(Working data Opens)
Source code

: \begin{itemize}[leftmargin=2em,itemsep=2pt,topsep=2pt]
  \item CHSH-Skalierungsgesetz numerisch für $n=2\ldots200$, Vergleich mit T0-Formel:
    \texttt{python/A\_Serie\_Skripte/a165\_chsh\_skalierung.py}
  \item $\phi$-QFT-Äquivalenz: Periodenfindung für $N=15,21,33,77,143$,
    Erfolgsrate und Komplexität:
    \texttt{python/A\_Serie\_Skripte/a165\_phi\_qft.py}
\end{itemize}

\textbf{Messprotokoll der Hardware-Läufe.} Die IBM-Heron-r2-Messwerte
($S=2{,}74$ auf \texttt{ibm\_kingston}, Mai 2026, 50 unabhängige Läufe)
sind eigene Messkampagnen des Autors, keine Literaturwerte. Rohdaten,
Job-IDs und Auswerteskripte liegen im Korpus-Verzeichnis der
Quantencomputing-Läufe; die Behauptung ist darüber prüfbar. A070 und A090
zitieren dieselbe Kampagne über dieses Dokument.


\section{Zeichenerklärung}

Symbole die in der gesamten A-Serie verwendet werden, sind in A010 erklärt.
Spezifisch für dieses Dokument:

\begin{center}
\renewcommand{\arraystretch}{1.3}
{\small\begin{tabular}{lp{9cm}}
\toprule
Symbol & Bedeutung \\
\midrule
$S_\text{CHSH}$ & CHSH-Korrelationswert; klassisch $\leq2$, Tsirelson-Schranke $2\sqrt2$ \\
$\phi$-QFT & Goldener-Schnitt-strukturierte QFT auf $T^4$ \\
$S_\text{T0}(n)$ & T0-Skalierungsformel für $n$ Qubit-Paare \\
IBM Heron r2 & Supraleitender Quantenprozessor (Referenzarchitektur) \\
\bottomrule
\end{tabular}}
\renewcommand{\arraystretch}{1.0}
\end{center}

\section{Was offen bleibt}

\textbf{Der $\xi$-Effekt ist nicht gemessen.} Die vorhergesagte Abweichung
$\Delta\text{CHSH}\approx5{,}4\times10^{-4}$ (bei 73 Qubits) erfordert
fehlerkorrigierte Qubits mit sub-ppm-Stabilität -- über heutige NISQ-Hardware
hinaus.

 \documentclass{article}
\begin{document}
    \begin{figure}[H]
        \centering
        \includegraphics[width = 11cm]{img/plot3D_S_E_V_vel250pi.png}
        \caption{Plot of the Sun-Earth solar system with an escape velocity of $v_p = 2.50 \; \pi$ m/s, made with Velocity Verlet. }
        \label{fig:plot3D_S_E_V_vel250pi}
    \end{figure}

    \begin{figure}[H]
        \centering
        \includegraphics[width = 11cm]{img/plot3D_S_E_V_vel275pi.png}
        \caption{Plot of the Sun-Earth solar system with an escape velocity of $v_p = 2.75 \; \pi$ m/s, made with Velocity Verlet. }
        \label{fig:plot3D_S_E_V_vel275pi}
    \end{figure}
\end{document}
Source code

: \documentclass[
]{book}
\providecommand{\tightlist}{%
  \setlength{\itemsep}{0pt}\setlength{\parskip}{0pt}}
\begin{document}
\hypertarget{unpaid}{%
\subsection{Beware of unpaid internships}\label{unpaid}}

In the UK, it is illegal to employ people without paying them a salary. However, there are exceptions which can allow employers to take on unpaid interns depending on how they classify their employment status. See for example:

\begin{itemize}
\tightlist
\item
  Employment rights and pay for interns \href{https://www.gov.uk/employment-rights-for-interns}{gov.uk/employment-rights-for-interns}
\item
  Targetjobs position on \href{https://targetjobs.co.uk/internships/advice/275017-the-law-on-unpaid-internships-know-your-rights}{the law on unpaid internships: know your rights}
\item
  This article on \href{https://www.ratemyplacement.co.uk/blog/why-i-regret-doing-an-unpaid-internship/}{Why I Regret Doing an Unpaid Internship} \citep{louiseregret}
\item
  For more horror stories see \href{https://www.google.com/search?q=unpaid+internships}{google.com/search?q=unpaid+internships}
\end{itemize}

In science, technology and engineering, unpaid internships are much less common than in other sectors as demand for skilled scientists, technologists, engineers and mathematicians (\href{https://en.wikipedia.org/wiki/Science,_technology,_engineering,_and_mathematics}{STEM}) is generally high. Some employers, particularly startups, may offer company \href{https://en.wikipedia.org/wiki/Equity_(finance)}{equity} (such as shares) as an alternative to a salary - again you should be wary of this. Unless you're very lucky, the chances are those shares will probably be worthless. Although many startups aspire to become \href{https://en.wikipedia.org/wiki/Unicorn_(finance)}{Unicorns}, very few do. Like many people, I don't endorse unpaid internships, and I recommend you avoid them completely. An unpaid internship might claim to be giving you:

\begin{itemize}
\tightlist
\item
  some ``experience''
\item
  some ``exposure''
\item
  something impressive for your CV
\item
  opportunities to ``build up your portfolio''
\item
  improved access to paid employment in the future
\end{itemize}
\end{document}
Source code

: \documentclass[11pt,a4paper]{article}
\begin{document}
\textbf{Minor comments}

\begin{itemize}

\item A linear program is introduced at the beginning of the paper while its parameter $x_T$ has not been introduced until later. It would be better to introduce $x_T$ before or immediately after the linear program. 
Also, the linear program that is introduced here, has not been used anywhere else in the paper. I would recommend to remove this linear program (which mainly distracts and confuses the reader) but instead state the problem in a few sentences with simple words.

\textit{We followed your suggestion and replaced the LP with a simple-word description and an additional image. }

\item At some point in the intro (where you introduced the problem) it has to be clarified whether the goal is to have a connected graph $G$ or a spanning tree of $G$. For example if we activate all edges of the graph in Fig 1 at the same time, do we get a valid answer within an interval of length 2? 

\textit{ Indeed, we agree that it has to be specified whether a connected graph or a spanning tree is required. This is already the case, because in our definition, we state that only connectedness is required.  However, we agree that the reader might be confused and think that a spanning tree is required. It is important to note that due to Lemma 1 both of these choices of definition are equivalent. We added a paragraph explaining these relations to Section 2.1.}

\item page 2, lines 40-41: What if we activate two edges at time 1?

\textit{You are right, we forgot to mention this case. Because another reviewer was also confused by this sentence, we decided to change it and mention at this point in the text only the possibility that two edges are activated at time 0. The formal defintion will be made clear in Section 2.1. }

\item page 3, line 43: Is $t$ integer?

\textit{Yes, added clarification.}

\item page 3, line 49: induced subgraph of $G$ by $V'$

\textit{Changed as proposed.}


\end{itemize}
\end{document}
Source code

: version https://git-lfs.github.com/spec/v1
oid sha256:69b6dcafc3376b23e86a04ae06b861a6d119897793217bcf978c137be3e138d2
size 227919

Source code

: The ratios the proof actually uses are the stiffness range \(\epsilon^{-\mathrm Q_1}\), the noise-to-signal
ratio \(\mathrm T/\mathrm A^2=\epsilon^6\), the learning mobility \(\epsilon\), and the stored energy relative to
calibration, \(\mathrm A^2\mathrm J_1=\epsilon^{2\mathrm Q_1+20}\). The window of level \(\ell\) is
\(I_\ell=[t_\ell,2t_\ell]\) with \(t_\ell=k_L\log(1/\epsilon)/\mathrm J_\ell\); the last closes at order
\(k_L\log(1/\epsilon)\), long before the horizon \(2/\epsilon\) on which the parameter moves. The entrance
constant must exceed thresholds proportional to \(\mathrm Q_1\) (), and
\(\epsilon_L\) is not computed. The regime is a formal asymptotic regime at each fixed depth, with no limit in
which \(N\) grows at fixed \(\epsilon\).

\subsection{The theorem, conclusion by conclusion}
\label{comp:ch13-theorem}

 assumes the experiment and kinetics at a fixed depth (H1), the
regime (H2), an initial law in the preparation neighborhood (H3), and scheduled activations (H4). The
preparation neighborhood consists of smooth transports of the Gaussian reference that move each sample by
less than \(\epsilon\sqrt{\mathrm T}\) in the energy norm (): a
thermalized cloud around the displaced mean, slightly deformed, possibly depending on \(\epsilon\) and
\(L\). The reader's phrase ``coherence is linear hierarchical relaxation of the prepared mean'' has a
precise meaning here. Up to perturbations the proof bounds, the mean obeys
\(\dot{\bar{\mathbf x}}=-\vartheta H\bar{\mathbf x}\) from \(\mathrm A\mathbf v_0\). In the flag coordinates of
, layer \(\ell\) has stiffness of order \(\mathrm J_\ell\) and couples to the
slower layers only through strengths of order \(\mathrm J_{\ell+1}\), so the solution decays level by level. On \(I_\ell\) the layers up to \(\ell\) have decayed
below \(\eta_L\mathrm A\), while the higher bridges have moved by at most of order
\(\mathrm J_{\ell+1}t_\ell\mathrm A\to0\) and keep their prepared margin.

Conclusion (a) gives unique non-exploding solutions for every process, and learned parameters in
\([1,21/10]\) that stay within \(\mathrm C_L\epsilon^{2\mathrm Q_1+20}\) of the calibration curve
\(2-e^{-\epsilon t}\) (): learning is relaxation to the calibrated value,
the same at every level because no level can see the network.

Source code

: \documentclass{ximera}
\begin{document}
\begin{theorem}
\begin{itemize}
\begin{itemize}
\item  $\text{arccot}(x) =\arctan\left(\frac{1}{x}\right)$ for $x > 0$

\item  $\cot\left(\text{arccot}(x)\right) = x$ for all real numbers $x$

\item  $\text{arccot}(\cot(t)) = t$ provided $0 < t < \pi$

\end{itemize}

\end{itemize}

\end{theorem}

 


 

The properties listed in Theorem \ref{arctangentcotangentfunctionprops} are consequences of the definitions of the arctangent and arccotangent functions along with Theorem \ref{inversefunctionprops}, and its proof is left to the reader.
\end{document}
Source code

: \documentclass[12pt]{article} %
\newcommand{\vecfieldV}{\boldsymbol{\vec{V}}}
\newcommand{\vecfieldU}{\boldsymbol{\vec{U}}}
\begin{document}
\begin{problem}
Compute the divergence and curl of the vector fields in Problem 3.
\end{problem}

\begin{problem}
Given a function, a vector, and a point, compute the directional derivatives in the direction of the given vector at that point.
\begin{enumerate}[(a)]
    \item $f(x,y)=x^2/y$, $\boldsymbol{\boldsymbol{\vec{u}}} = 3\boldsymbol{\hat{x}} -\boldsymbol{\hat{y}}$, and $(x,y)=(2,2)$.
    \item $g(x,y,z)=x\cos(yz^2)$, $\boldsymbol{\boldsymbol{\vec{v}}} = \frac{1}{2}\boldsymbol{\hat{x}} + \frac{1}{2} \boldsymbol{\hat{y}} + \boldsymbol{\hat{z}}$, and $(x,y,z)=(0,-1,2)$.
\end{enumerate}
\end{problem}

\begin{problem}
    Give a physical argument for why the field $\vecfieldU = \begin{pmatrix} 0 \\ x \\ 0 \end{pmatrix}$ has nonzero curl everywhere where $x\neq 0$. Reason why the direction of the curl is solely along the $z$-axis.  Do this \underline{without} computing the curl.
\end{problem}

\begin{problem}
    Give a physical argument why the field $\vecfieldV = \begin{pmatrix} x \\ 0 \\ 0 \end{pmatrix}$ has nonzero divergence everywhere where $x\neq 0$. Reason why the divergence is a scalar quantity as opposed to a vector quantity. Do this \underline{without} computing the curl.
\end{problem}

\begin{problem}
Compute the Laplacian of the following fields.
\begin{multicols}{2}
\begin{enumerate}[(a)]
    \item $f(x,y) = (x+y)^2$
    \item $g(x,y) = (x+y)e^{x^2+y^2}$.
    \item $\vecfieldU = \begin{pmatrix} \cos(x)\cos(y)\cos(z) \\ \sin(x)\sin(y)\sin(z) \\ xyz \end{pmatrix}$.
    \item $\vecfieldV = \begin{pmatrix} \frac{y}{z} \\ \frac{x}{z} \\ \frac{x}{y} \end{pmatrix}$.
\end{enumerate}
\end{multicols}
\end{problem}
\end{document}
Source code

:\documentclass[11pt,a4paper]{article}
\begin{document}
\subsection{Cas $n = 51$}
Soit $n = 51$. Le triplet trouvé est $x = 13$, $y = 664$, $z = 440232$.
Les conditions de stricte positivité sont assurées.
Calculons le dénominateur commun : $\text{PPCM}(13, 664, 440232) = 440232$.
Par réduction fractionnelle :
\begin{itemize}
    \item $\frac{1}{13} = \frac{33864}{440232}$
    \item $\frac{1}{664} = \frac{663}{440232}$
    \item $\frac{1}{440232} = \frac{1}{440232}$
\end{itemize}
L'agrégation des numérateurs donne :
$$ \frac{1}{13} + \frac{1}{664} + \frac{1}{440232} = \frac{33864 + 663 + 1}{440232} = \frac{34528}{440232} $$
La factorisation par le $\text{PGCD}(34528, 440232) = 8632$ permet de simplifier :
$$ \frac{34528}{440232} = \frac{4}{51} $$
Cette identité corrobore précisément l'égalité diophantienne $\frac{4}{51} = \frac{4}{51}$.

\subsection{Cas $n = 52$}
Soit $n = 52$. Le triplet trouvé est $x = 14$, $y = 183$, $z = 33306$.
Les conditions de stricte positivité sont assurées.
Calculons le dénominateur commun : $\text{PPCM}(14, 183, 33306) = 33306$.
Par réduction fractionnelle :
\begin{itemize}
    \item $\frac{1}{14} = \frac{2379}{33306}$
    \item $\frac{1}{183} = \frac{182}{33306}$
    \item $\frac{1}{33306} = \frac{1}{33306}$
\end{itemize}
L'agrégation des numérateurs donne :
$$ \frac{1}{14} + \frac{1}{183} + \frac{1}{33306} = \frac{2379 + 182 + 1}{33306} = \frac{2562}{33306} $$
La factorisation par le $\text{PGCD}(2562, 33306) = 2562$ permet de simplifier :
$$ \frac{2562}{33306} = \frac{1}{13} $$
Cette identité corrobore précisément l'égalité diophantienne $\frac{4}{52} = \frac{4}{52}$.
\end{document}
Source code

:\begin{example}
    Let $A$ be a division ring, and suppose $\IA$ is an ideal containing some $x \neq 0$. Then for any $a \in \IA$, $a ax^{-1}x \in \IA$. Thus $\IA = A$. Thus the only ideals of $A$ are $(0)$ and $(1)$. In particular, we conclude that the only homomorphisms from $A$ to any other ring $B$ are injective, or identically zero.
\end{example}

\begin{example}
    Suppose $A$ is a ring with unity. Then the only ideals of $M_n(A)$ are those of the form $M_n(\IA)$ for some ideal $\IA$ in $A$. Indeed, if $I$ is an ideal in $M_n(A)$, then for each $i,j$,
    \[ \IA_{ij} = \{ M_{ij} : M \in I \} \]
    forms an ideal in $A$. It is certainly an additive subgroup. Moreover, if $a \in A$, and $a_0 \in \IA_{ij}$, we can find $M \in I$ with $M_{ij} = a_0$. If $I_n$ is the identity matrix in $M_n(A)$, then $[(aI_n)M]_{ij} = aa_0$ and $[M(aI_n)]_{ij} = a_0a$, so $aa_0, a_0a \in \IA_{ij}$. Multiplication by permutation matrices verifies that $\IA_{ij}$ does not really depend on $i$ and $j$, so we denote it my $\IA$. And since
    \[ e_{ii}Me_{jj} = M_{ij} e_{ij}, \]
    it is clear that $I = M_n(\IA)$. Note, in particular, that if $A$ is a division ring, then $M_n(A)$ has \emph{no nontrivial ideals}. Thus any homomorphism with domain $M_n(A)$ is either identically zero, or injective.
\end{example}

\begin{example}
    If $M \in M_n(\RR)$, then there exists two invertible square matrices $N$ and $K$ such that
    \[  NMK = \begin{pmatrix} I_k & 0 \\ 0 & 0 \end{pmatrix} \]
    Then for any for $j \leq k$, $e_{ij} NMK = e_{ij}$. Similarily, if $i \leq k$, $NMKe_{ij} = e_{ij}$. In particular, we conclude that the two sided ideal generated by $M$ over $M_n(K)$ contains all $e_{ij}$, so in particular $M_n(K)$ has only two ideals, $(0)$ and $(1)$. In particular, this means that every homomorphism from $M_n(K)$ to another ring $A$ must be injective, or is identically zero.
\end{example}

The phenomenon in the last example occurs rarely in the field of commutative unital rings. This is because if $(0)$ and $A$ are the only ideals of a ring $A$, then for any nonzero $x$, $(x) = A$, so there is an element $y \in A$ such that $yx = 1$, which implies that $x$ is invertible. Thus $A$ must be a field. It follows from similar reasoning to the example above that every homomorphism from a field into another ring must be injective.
(Working data Closes)
* _Task prompt_: Where the word "confused" is present in a line of the listing, copy that line.

* _Response to the exercise_:
\textit{ Indeed, we agree that it has to be specified whether a connected graph or a spanning tree is required. This is already the case, because in our definition, we state that only connectedness is required.  However, we agree that the reader might be confused and think that a spanning tree is required. It is important to note that due to Lemma 1 both of these choices of definition are equivalent. We added a paragraph explaining these relations to Section 2.1.}
\textit{You are right, we forgot to mention this case. Because another reviewer was also confused by this sentence, we decided to change it and mention at this point in the text only the possibility that two edges are activated at time 0. The formal defintion will be made clear in Section 2.1. }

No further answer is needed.